» Task requirements:
Each record must be output exactly and in full.

------

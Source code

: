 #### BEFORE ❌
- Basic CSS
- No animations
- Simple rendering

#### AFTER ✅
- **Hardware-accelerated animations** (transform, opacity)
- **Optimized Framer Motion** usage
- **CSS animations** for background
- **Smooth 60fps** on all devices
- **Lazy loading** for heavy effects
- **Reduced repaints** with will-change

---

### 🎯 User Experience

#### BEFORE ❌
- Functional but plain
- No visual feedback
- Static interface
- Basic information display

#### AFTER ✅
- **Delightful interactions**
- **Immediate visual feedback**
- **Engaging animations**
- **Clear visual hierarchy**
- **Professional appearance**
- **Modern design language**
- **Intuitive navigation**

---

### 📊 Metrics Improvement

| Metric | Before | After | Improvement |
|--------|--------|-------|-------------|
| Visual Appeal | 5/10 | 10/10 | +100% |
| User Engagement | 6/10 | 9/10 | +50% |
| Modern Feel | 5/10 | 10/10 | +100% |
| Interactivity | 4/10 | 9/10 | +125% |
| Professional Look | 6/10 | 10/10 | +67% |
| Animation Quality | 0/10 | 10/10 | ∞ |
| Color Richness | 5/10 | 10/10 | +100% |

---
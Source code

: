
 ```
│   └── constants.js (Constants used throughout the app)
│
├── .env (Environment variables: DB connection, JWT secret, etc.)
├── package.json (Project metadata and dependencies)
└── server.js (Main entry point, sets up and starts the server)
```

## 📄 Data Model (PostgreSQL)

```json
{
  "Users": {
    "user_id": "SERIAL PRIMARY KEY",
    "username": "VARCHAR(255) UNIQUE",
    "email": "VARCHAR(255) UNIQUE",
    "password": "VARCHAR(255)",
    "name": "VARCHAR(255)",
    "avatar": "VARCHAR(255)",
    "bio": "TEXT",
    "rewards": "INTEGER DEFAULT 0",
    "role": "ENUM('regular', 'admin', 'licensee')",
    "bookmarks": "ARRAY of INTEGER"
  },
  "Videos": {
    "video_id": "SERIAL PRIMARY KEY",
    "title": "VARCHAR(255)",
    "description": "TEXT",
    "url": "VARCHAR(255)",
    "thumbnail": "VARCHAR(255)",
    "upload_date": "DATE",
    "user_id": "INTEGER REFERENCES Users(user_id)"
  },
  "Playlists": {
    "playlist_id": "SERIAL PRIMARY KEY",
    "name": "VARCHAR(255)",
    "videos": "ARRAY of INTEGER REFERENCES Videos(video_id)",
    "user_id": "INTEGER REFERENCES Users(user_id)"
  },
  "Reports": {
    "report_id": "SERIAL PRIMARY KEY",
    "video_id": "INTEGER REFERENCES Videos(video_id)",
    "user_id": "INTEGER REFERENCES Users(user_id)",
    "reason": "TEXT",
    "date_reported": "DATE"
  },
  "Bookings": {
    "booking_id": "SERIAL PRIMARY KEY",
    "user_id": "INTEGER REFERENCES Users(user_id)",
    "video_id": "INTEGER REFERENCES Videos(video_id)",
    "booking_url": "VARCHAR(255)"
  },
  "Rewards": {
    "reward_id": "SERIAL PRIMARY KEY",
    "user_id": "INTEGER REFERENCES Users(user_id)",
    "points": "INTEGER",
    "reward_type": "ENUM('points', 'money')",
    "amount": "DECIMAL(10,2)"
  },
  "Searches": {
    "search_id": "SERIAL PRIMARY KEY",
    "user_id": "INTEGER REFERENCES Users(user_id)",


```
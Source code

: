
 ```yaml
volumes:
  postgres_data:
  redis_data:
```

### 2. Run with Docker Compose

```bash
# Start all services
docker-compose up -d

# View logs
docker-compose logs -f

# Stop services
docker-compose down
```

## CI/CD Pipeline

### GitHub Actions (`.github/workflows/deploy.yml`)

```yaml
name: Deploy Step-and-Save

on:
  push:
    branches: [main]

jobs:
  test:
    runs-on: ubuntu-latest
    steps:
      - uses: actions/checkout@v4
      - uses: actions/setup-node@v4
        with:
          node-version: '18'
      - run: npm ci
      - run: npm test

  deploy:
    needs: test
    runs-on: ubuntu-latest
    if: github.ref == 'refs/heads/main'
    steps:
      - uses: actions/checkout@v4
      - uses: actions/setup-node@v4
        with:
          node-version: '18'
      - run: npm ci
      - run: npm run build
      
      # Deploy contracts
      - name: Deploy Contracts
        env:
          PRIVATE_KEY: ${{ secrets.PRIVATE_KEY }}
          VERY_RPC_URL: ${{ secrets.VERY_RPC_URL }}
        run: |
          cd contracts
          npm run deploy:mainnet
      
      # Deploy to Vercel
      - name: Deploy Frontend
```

------

» Your solution:
Source code

: #### BEFORE ❌
- Basic CSS
- No animations
- Simple rendering

#### AFTER ✅
- **Hardware-accelerated animations** (transform, opacity)
- **Optimized Framer Motion** usage
- **CSS animations** for background
- **Smooth 60fps** on all devices
- **Lazy loading** for heavy effects
- **Reduced repaints** with will-change

---

### 🎯 User Experience

#### BEFORE ❌
- Functional but plain
- No visual feedback
- Static interface
- Basic information display

#### AFTER ✅
- **Delightful interactions**
- **Immediate visual feedback**
- **Engaging animations**
- **Clear visual hierarchy**
- **Professional appearance**
- **Modern design language**
- **Intuitive navigation**

---

### 📊 Metrics Improvement

| Metric | Before | After | Improvement |
|--------|--------|-------|-------------|
| Visual Appeal | 5/10 | 10/10 | +100% |
| User Engagement | 6/10 | 9/10 | +50% |
| Modern Feel | 5/10 | 10/10 | +100% |
| Interactivity | 4/10 | 9/10 | +125% |
| Professional Look | 6/10 | 10/10 | +67% |
| Animation Quality | 0/10 | 10/10 | ∞ |
| Color Richness | 5/10 | 10/10 | +100% |

---
Source code

:
 ```
│   └── constants.js (Constants used throughout the app)
│
├── .env (Environment variables: DB connection, JWT secret, etc.)
├── package.json (Project metadata and dependencies)
└── server.js (Main entry point, sets up and starts the server)
```

## 📄 Data Model (PostgreSQL)

```json
{
  "Users": {
    "user_id": "SERIAL PRIMARY KEY",
    "username": "VARCHAR(255) UNIQUE",
    "email": "VARCHAR(255) UNIQUE",
    "password": "VARCHAR(255)",
    "name": "VARCHAR(255)",
    "avatar": "VARCHAR(255)",
    "bio": "TEXT",
    "rewards": "INTEGER DEFAULT 0",
    "role": "ENUM('regular', 'admin', 'licensee')",
    "bookmarks": "ARRAY of INTEGER"
  },
  "Videos": {
    "video_id": "SERIAL PRIMARY KEY",
    "title": "VARCHAR(255)",
    "description": "TEXT",
    "url": "VARCHAR(255)",
    "thumbnail": "VARCHAR(255)",
    "upload_date": "DATE",
    "user_id": "INTEGER REFERENCES Users(user_id)"
  },
  "Playlists": {
    "playlist_id": "SERIAL PRIMARY KEY",
    "name": "VARCHAR(255)",
    "videos": "ARRAY of INTEGER REFERENCES Videos(video_id)",
    "user_id": "INTEGER REFERENCES Users(user_id)"
  },
  "Reports": {
    "report_id": "SERIAL PRIMARY KEY",
    "video_id": "INTEGER REFERENCES Videos(video_id)",
    "user_id": "INTEGER REFERENCES Users(user_id)",
    "reason": "TEXT",
    "date_reported": "DATE"
  },
  "Bookings": {
    "booking_id": "SERIAL PRIMARY KEY",
    "user_id": "INTEGER REFERENCES Users(user_id)",
    "video_id": "INTEGER REFERENCES Videos(video_id)",
    "booking_url": "VARCHAR(255)"
  },
  "Rewards": {
    "reward_id": "SERIAL PRIMARY KEY",
    "user_id": "INTEGER REFERENCES Users(user_id)",
    "points": "INTEGER",
    "reward_type": "ENUM('points', 'money')",
    "amount": "DECIMAL(10,2)"
  },
  "Searches": {
    "search_id": "SERIAL PRIMARY KEY",
    "user_id": "INTEGER REFERENCES Users(user_id)",


```
Source code

:
 ```yaml
volumes:
  postgres_data:
  redis_data:
```

### 2. Run with Docker Compose

```bash
# Start all services
docker-compose up -d

# View logs
docker-compose logs -f

# Stop services
docker-compose down
```

## CI/CD Pipeline

### GitHub Actions (`.github/workflows/deploy.yml`)

```yaml
name: Deploy Step-and-Save

on:
  push:
    branches: [main]

jobs:
  test:
    runs-on: ubuntu-latest
    steps:
      - uses: actions/checkout@v4
      - uses: actions/setup-node@v4
        with:
          node-version: '18'
      - run: npm ci
      - run: npm test

  deploy:
    needs: test
    runs-on: ubuntu-latest
    if: github.ref == 'refs/heads/main'
    steps:
      - uses: actions/checkout@v4
      - uses: actions/setup-node@v4
        with:
          node-version: '18'
      - run: npm ci
      - run: npm run build
      
      # Deploy contracts
      - name: Deploy Contracts
        env:
          PRIVATE_KEY: ${{ secrets.PRIVATE_KEY }}
          VERY_RPC_URL: ${{ secrets.VERY_RPC_URL }}
        run: |
          cd contracts
          npm run deploy:mainnet
      
      # Deploy to Vercel
      - name: Deploy Frontend
```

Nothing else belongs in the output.